Capitu não era menos terna para ele e para mim. Dávamos as mãos um ao outro, e, quando não olhávamos para o nosso filho, conversávamos de nós, do nosso passado e do nosso futuro. As horas de maior encanto e mistério eram as de amamentação. Quando eu via o meu filho chupando o leite da mãe, e toda aquela união da natureza para a nutrição e vida de um ser que não fora nada, mas que o nosso destino afirmou que seria, e a nossa constância e o nosso amor fizeram que chegasse a ser, ficava que não sei dizer nem digo; positivamente não me lembra, e receio que o que dissesse me saísse escuro.

Escusai minúcias. Assim que, não é preciso contar a dedicação de minha mãe e de Sancha, que também foi passar com Capitu os primeiros dias e noites. Quis rejeitar o obséquio de Sancha; respondeu-me que eu não tinha nada com isso; também Capitu, em solteira, fora tratá-la à Rua dos Inválidos.

— Não se lembra que o senhor foi lá vê-la?

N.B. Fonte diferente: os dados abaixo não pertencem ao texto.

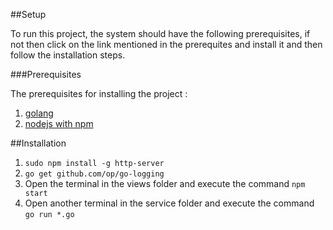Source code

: ##Setup

To run this project, the system should have the following prerequisites, if not then click on the link mentioned in the prerequites and install it and then follow the installation steps.

###Prerequisites

The prerequisites for installing the project :
1. [golang](https://golang.org/dl/ "Install GOLang")
2. [nodejs with npm](https://nodejs.org/en/download/ )


##Installation
1. `sudo npm install -g http-server`
2. `go get github.com/op/go-logging`
3.  Open the terminal in the views folder and execute the command `npm start`
4.  Open another terminal in the service folder and execute the command `go run *.go`
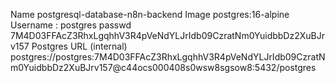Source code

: Name  postgresql-database-n8n-backend
Image postgres:16-alpine
Username :  postgres
passwd 7M4D03FFAcZ3RhxLgqhhV3R4pVeNdYLJrIdb09CzratNm0YuidbbDz2XuBJrv157
Postgres URL (internal)  postgres://postgres:7M4D03FFAcZ3RhxLgqhhV3R4pVeNdYLJrIdb09CzratNm0YuidbbDz2XuBJrv157@c44ocs000408s0wsw8sgsow8:5432/postgres
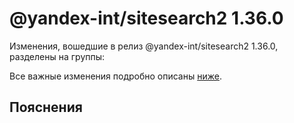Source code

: # @yandex-int/sitesearch2 1.36.0

<!-- ЧЕЛОВЕЧЕСКОЕ ВСТУПЛЕНИЕ -->

Изменения, вошедшие в релиз @yandex-int/sitesearch2 1.36.0, разделены на группы:

Все важные изменения подробно описаны [ниже](#Пояснения).

## Пояснения

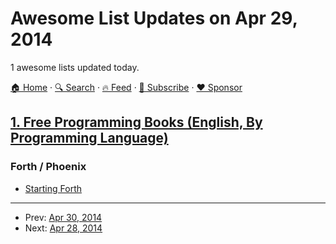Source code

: # Awesome List Updates on Apr 29, 2014

1 awesome lists updated today.

[🏠 Home](/README.md) · [🔍 Search](https://www.trackawesomelist.com/search/) · [🔥 Feed](https://www.trackawesomelist.com/rss.xml) · [📮 Subscribe](https://trackawesomelist.us17.list-manage.com/subscribe?u=d2f0117aa829c83a63ec63c2f&id=36a103854c) · [❤️  Sponsor](https://github.com/sponsors/theowenyoung)



## [1. Free Programming Books (English, By Programming Language)](/content/EbookFoundation/free-programming-books/README.md)

### Forth / Phoenix

*   [Starting Forth](http://home.iae.nl/users/mhx/sf.html)

---

- Prev: [Apr 30, 2014](/content/2014/04/30/README.md)
- Next: [Apr 28, 2014](/content/2014/04/28/README.md)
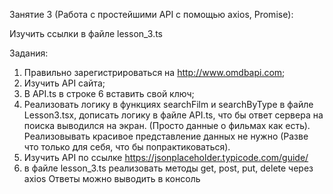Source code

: Занятие 3 (Работа с простейшими API с помощью axios, Promise):

Изучить ссылки в файле lesson_3.ts

Задания:
1) Правильно зарегистрироваться на http://www.omdbapi.com;
2) Изучить API сайта;
3) В API.ts в строке 6 вставить свой ключ;
4) Реализовать логику в функциях searchFilm и searchByType в файле Lesson3.tsx, дописать логику в файле API.ts, 
что бы ответ сервера на поиска выводился на экран. (Просто данные о фильмах как есть).
Реализовывать красивое представление данных не нужно (Разве что только для себя, что бы попрактиковаться).
5) Изучить API по ссылке https://jsonplaceholder.typicode.com/guide/
6) в файле lesson_3.ts реализовать методы get, post, put, delete через axios
Ответы можно выводить в консоль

— Lembra-me; mas Escobar...

— Eu virei jantar com vocês, e às noites sigo para Andaraí; oito dias, e está tudo passado. Bem se vê que você é pai de primeira viagem.

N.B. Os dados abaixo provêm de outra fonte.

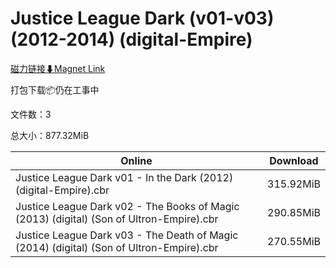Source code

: # Justice League Dark (v01-v03) (2012-2014) (digital-Empire)

[磁力链接⬇Magnet Link](magnet:?xt=urn:btih:676e85cf139e22ff93810bfef58849b645da47a9&dn=Justice%20League%20Dark%20%28v01-v03%29%20%282012-2014%29%20%28digital-Empire%29)

打包下载📦仍在工事中

文件数：3

总大小：877.32MiB

Online | Download
--- | ---
Justice League Dark v01 - In the Dark (2012) (digital-Empire).cbr | 315.92MiB
Justice League Dark v02 - The Books of Magic (2013) (digital) (Son of Ultron-Empire).cbr | 290.85MiB
Justice League Dark v03 - The Death of Magic (2014) (digital) (Son of Ultron-Empire).cbr | 270.55MiB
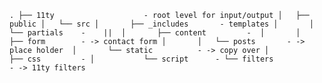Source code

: ---
---

`.
├── 11ty                    - root level for input/output
│   ├── public
│   └── src
│       ├── _includes       - templates
│       │   └── partials    -    || 
│       ├── content         - 
│       │   ├── form        - -> contact form
│       │   └── posts       - -> place holder 
│       └── static          - -> copy over
│           ├── css         -
│           └── script      -
└── filters                 - -> 11ty filters`
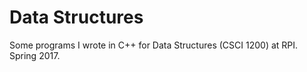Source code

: # Data Structures
Some programs I wrote in C++ for Data Structures (CSCI 1200) at RPI. Spring 2017.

— Também você; onde está a segunda?

Usávamos então estas graças em família. Hoje, que me recolhi à minha casmurrice, não sei se ainda há tal linguagem, mas deve haver. Escobar cumpriu o que disse; jantava conosco, e ia-se à noite. Sobre tarde descíamos à praia ou íamos ao Passeio Público, fazendo ele os seus cálculos, eu os meus sonhos. Eu via o meu filho médico, advogado, negociante, meti-o em várias universidades e bancos, e até aceitei a hipótese de ser poeta. A possibilidade de político foi consultada, e cri que me saísse orador, e grande orador.

— Pode ser, redarguia Escobar; ninguém diria o que veio a se Demóstenes.

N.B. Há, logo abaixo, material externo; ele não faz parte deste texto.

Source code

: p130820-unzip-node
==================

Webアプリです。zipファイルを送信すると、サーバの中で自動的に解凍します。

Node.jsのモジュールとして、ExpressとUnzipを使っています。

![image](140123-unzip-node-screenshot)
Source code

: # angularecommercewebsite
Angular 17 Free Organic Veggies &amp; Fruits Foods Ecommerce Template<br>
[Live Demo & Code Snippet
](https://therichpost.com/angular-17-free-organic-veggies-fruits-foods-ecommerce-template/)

Escobar acompanhava muita vez as minhas criancices; também interrogava o futuro. Chegou a falar da hipótese de casar o pequeno com a filha. A amizade existe; esteve toda nas mãos com que apertei as de Escobar, ao ouvir-lhe isto, e na total ausência de palavras com que ali assinei o pacto; estas vieram depois, de atropelo, afinadas pelo coração, que batia com grande força. Aceitei a lembrança, e propus que os encaminhássemos a este fim, pela educação igual e comum, pela infância unida e correta.

Era minha ideia que Escobar fosse padrinho do pequeno; a madrinha devia ser e seria minha mãe. Mas a primeira parte se trocou por intervenção do tio Cosme, que, ao ver a criança, disse-lhe entre outros carinhos:

— Anda, toma a bênção a teu padrinho, velhaco.

E, voltando-se para mim:

— Não desisto do favor; e há de ser depressa o batizado, antes que a minha doença me leve de vez.

Contei discretamente a anedota a Escobar, para que ele me compreendesse e desculpasse; riu-se e não se magoou. Fez mais, quis que o almoço do batizado fosse na chácara dele, e foi. Eu ainda tentei espaçar a cerimônia a ver se tio Cosme sucumbia primeiro à doença, mas parece que esta era mais de aborrecer que de matar. Não houve remédio senão levar o menino à pia, onde se lhe deu o nome de Ezequiel; era o de Escobar, e eu quis suprir deste modo a falta de compadrio.